Records from a data collection:
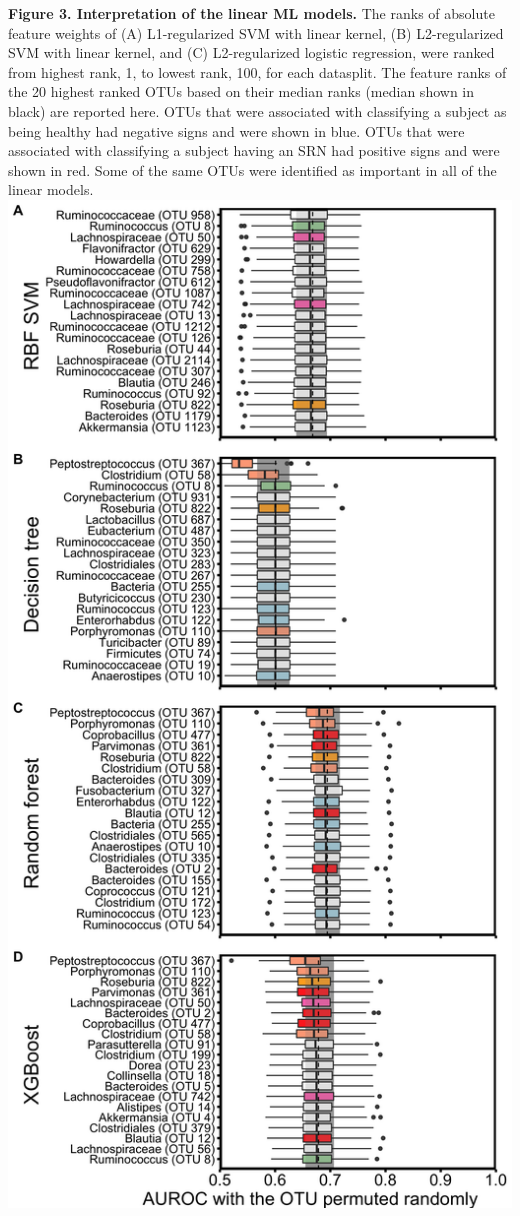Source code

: \documentclass[11pt,]{article}
\begin{document}
\textbf{Figure 3. Interpretation of the linear ML models.} The ranks of
absolute feature weights of (A) L1-regularized SVM with linear kernel,
(B) L2-regularized SVM with linear kernel, and (C) L2-regularized
logistic regression, were ranked from highest rank, 1, to lowest rank,
100, for each datasplit. The feature ranks of the 20 highest ranked OTUs
based on their median ranks (median shown in black) are reported here.
OTUs that were associated with classifying a subject as being healthy
had negative signs and were shown in blue. OTUs that were associated
with classifying a subject having an SRN had positive signs and were
shown in red. Some of the same OTUs were identified as important in all
of the linear models. \newpage
\includegraphics{Figure_4.png}
\end{document}
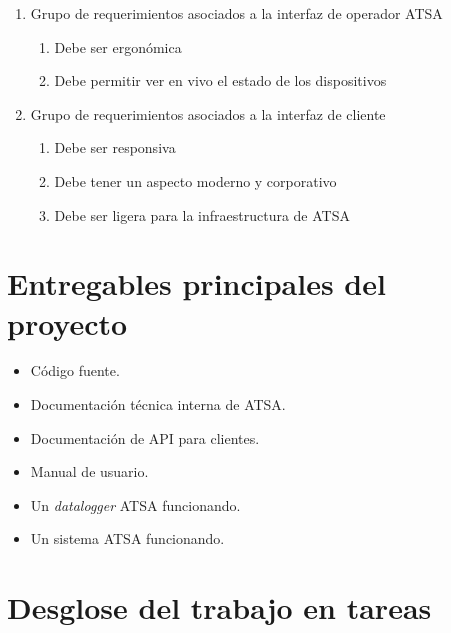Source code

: \documentclass[
12pt,
spanish,
singlespacing,
parskip,
headsepline,]{article}
\begin{document}
\begin{enumerate}
	\item Grupo de requerimientos asociados a la interfaz de operador ATSA
		\begin{enumerate}
			\item Debe ser ergonómica
			\item Debe permitir ver en vivo el estado de los dispositivos
		\end{enumerate}
	\item Grupo de requerimientos asociados a la interfaz de cliente
		\begin{enumerate}
			\item Debe ser responsiva
			\item Debe tener un aspecto moderno y corporativo
			\item Debe ser ligera para la infraestructura de ATSA
		\end{enumerate}
\end{enumerate}

\section{Entregables principales del proyecto}

\begin{itemize}
	\item Código fuente.
	\item Documentación técnica interna de ATSA.
	\item Documentación de API para clientes.
	\item Manual de usuario.
	\item Un \emph{datalogger} ATSA funcionando.
	\item Un sistema ATSA funcionando.
\end{itemize}

\section{Desglose del trabajo en tareas}
\end{document}
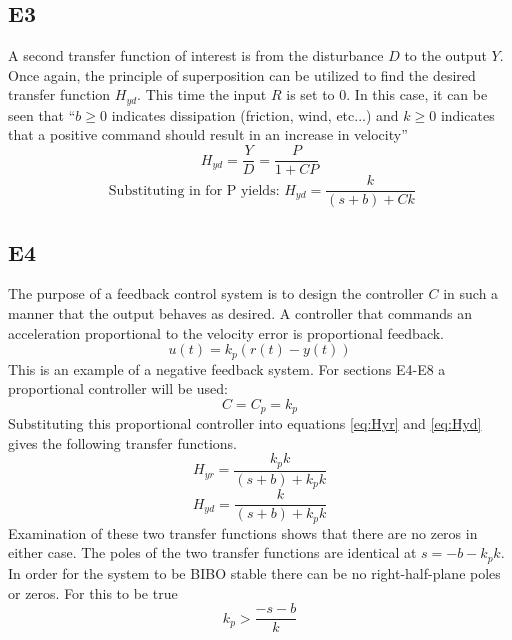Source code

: \documentclass[10pt,titlepage]{article}
\begin{document}
	\subsection*{E3}
		A second transfer function of interest is from the disturbance $D$ to the output $Y$. Once again, the principle of superposition can be utilized to find the desired transfer function $H_{yd}$. This time the input $R$ is set to 0. In this case, it can be seen that ``$b\geq 0$ indicates dissipation (friction, wind, etc...) and $k\geq 0$ indicates that a positive command should result in an increase in velocity''
		\begin{equation}
			H_{yd}=\frac{Y}{D}=\frac{P}{1+CP}
		\end{equation}
		\begin{equation} \label{eq:Hyd}
			\mbox{ Substituting in for P yields: } H_{yd}=\frac{k}{(s+b)+Ck}
		\end{equation}

	\subsection*{E4}
		The purpose of a feedback control system is to design the controller $C$ in such a manner that the output behaves as desired. A controller that commands an acceleration proportional to the velocity error is proportional feedback. $$u(t)=k_p(r(t)-y(t))$$ This is an example of a negative feedback system. For sections E4-E8 a proportional controller will be used: $$C=C_p=k_p$$ Substituting this proportional controller into equations \ref{eq:Hyr} and \ref{eq:Hyd} gives the following transfer functions.
		\begin{equation} \label{eq:propHyr}
			 H_{yr}=\frac{k_pk}{(s+b)+k_pk}
		\end{equation}
		\begin{equation} \label{eq:propHyd}
			H_{yd}=\frac{k}{(s+b)+k_pk}
		\end{equation}
		Examination of these two transfer functions shows that there are no zeros in either case. The poles of the two transfer functions are identical at $s=-b-k_pk$. In order for the system to be BIBO stable there can be no right-half-plane poles or zeros. For this to be true $$k_p>\frac{-s-b}{k}$$
\end{document}
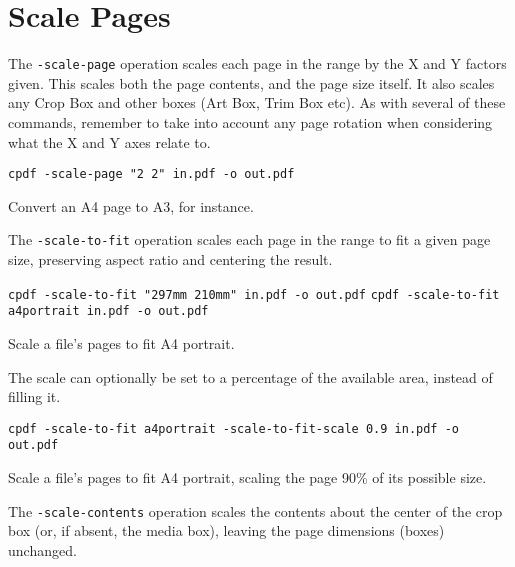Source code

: \documentclass{book}
\begin{document}
  \section{Scale Pages}
  The \texttt{-scale-page} operation scales each page in the range by the X and
Y factors given. This scales both the page contents, and the page size itself. It also scales any Crop Box and other boxes (Art Box, Trim Box etc). As with several of these commands, remember to take into account any page rotation when considering what the X and Y axes relate to.

  \begin{framed}
  \small\noindent\verb!cpdf -scale-page "2 2" in.pdf -o out.pdf!

  \vspace{2.5mm}
  \noindent Convert an A4 page to A3, for instance.
  \end{framed}

  \noindent The \texttt{-scale-to-fit} operation scales each page in the range to fit a
  given page size, preserving aspect ratio and centering the result.

  \begin{framed}
  \small\noindent\verb!cpdf -scale-to-fit "297mm 210mm" in.pdf -o out.pdf!
  \small\noindent\verb!cpdf -scale-to-fit a4portrait in.pdf -o out.pdf!

  \vspace{2.5mm}
  \noindent Scale a file's pages to fit A4 portrait.
  \end{framed}

  \noindent The scale can optionally be set to a percentage of the available area, instead of filling it.
  \begin{framed}
  \small\noindent\verb!cpdf -scale-to-fit a4portrait -scale-to-fit-scale 0.9 in.pdf -o out.pdf!

  \vspace{2.5mm}
  \noindent Scale a file's pages to fit A4 portrait, scaling the page 90\% of its possible size.
  \end{framed}

  \noindent The \texttt{-scale-contents} operation scales the contents about the center
  of the crop box (or, if absent, the media box), leaving the page dimensions
  (boxes) unchanged.
\end{document}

### What you are asked to do
Go to the line with "by the X and" in the entries above and repeat every line from there through the line with "range to fit a", exactly and with no other text.

### Response to the exercise
  The \texttt{-scale-page} operation scales each page in the range by the X and
Y factors given. This scales both the page contents, and the page size itself. It also scales any Crop Box and other boxes (Art Box, Trim Box etc). As with several of these commands, remember to take into account any page rotation when considering what the X and Y axes relate to.

  \begin{framed}
  \small\noindent\verb!cpdf -scale-page "2 2" in.pdf -o out.pdf!

  \vspace{2.5mm}
  \noindent Convert an A4 page to A3, for instance.
  \end{framed}

  \noindent The \texttt{-scale-to-fit} operation scales each page in the range to fit a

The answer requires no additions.